In October's bond election there was no organization in the community formed in support or opposition to the bond, Kinzer said, only the superintendent's office giving multiple presentations, tours and producing copius amounts of informational packets. But the office was limited to just that: being informational.

This time a group of concerned parents has formed to advocate the bond issue and try to not only help get information out, but explain why the bond is needed. The group, called CAUSE — Citizen Advocates United for Student Education — is being led by Mary Knoll and she has high hopes for what they can accomplish.

"What we learned from the first one was there's a list as long as your arm of confusion." she said. "The problem was people were either not informed or confused or uncertain about so many pieces of it."

Knoll said as recently as last week she heard of someone who thought the elementary and high school bonds in October were an "either/or" vote and so the voter chose the less expensive option.

"We've got our work cut out for us," she said.

One of the biggest issues was confusion about building a new school, Knoll said, so the group needs to address those answers simply and clealy.

"It's not a band-aid, not a quick fix" she said.
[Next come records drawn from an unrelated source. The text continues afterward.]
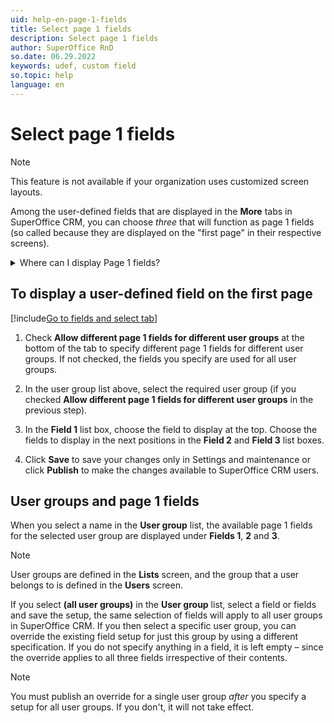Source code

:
 ```yaml
---
uid: help-en-page-1-fields
title: Select page 1 fields
description: Select page 1 fields
author: SuperOffice RnD
so.date: 06.29.2022
keywords: udef, custom field
so.topic: help
language: en
---
```


# Select page 1 fields

> [!NOTE]
> This feature is not available if your organization uses customized screen layouts.

Among the user-defined fields that are displayed in the **More** tabs in SuperOffice CRM, you can choose *three* that will function as page 1 fields (so called because they are displayed on the "first page" in their respective screens).

<details><summary>Where can I display Page 1 fields?</summary>

[!include[List](includes/list-page-1-field-locations.md)]

</details>

## To display a user-defined field on the first page

[!include[Go to fields and select tab](includes/goto-fields.md)]

1. Check **Allow different page 1 fields for different user groups** at the bottom of the tab to specify different page 1 fields for different user groups. If not checked, the fields you specify are used for all user groups.

1. In the user group list above, select the required user group (if you checked **Allow different page 1 fields for different user groups** in the previous step).

1. In the **Field 1** list box, choose the field to display at the top. Choose the fields to display in the next positions in the **Field 2** and **Field 3** list boxes.

1. Click **Save** to save your changes only in Settings and maintenance or click **Publish** to make the changes available to SuperOffice CRM users.

## User groups and page 1 fields

When you select a name in the **User group** list, the available page 1 fields for the selected user group are displayed under **Fields 1**, **2** and **3**.

> [!NOTE]
> User groups are defined in the **Lists** screen, and the group that a user belongs to is defined in the **Users** screen.

If you select **(all user groups)** in the **User group** list, select a field or fields and save the setup, the same selection of fields will apply to all user groups in SuperOffice CRM. If you then select a specific user group, you can override the existing field setup for just this group by using a different specification. If you do not specify anything in a field, it is left empty – since the override applies to all three fields irrespective of their contents.

> [!NOTE]
> You must publish an override for a single user group *after* you specify a setup for all user groups. If you don't, it will not take effect.

<!-- Referenced links -->

<!-- Referenced images -->
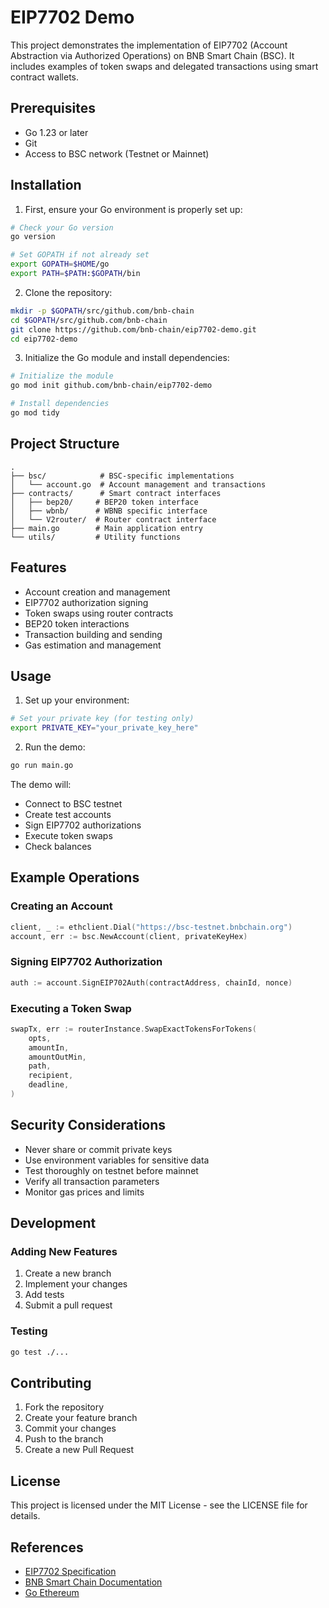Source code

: # EIP7702 Demo

This project demonstrates the implementation of EIP7702 (Account Abstraction via Authorized Operations) on BNB Smart Chain (BSC). It includes examples of token swaps and delegated transactions using smart contract wallets.

## Prerequisites

- Go 1.23 or later
- Git
- Access to BSC network (Testnet or Mainnet)

## Installation

1. First, ensure your Go environment is properly set up:
```bash
# Check your Go version
go version

# Set GOPATH if not already set
export GOPATH=$HOME/go
export PATH=$PATH:$GOPATH/bin
```

2. Clone the repository:
```bash
mkdir -p $GOPATH/src/github.com/bnb-chain
cd $GOPATH/src/github.com/bnb-chain
git clone https://github.com/bnb-chain/eip7702-demo.git
cd eip7702-demo
```

3. Initialize the Go module and install dependencies:
```bash
# Initialize the module
go mod init github.com/bnb-chain/eip7702-demo

# Install dependencies
go mod tidy
```

## Project Structure

```
.
├── bsc/            # BSC-specific implementations
│   └── account.go  # Account management and transactions
├── contracts/      # Smart contract interfaces
│   ├── bep20/     # BEP20 token interface
│   ├── wbnb/      # WBNB specific interface
│   └── V2router/  # Router contract interface
├── main.go        # Main application entry
└── utils/         # Utility functions
```

## Features

- Account creation and management
- EIP7702 authorization signing
- Token swaps using router contracts
- BEP20 token interactions
- Transaction building and sending
- Gas estimation and management

## Usage

1. Set up your environment:
```bash
# Set your private key (for testing only)
export PRIVATE_KEY="your_private_key_here"
```

2. Run the demo:
```bash
go run main.go
```

The demo will:
- Connect to BSC testnet
- Create test accounts
- Sign EIP7702 authorizations
- Execute token swaps
- Check balances

## Example Operations

### Creating an Account
```go
client, _ := ethclient.Dial("https://bsc-testnet.bnbchain.org")
account, err := bsc.NewAccount(client, privateKeyHex)
```

### Signing EIP7702 Authorization
```go
auth := account.SignEIP702Auth(contractAddress, chainId, nonce)
```

### Executing a Token Swap
```go
swapTx, err := routerInstance.SwapExactTokensForTokens(
    opts,
    amountIn,
    amountOutMin,
    path,
    recipient,
    deadline,
)
```

## Security Considerations

- Never share or commit private keys
- Use environment variables for sensitive data
- Test thoroughly on testnet before mainnet
- Verify all transaction parameters
- Monitor gas prices and limits

## Development

### Adding New Features
1. Create a new branch
2. Implement your changes
3. Add tests
4. Submit a pull request

### Testing
```bash
go test ./...
```

## Contributing

1. Fork the repository
2. Create your feature branch
3. Commit your changes
4. Push to the branch
5. Create a new Pull Request

## License

This project is licensed under the MIT License - see the LICENSE file for details.

## References

- [EIP7702 Specification](https://eips.ethereum.org/EIPS/eip-7702)
- [BNB Smart Chain Documentation](https://docs.bnbchain.org/docs/getting-started)
- [Go Ethereum](https://geth.ethereum.org/docs/getting-started)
The new election will be a mail-in ballot as in the October bond election. Ballots will be mailed to voters about two and a half weeks prior to that date, according to district business manager Eda Taylor.

Voters will have until 30 days prior to the March 4 polling date to update their information with the County Elections Office, something Taylor said is imperative.

"A frustration in the last election was folks without updated registration," she said. "Folks need to call down to the office."

The mail-in ballots were again chosen because of historically low numbers at the polls and the relatively good response shown in October. About 52 percent of voters cast a ballot in that election, Taylor said.

The other benefit of a mail-in ballot over an election day poll is that there is no minimum number of responents required in a mail-in election.

The October election cost the district about $8,000 in printing and postage costs and Taylor said she expects the March election costs will be similar, despite the slightly reduced postage rate without the elementary school ballot in each envelope.

The board chose the March 4 date because it was as far away as possible from the holidays and the last date the County Election Office would allow a mail-in election because after that the staff are busy preparing for primaries and the general election.

High school construction would include a new common area/cafeteria, a weight room, renovated art and computer rooms as well as a new and enlarged library.

The renovations would have also phased out portable classrooms currently used for 6th graders and high school math classes. Those buildings, designed to be temporary structures, are nine and 18 years old and, according to Kinzer, showing sign of their age.

"The board still believes strongly in the need to improve facilities," he said. "They believe in getting the seriousness of this issue across to folks."

Kinzer said they were encouraged to seek another vote after both Kinzer and other board members had people approach them in the community and encourage them to run the election again.

Kinzer also cited concern about the complicated instruction on how to calculate the amount the bond would increase a homeowner's taxes. That confusion stemmed from terminology involving a home's "market value" and said that for the next election his office would make clarifying and simplifying the calculations a priority.

"We've got to find a way to simplify how to figure taxes," he said.

Opponents of the bond — and they figure to be a silent majority based on the October election — have been largely quiet on the outcome of the election, Kinzer said.

"It's tough to evaluate the outcome of an election," he said. "We knew at the beginning there would be people we couldn't reach, but the board believes that if more informationgets out people will see the serious needs."

Last week a school bond for $7.1 million to build a new middle school in Somers failed by a slim margin.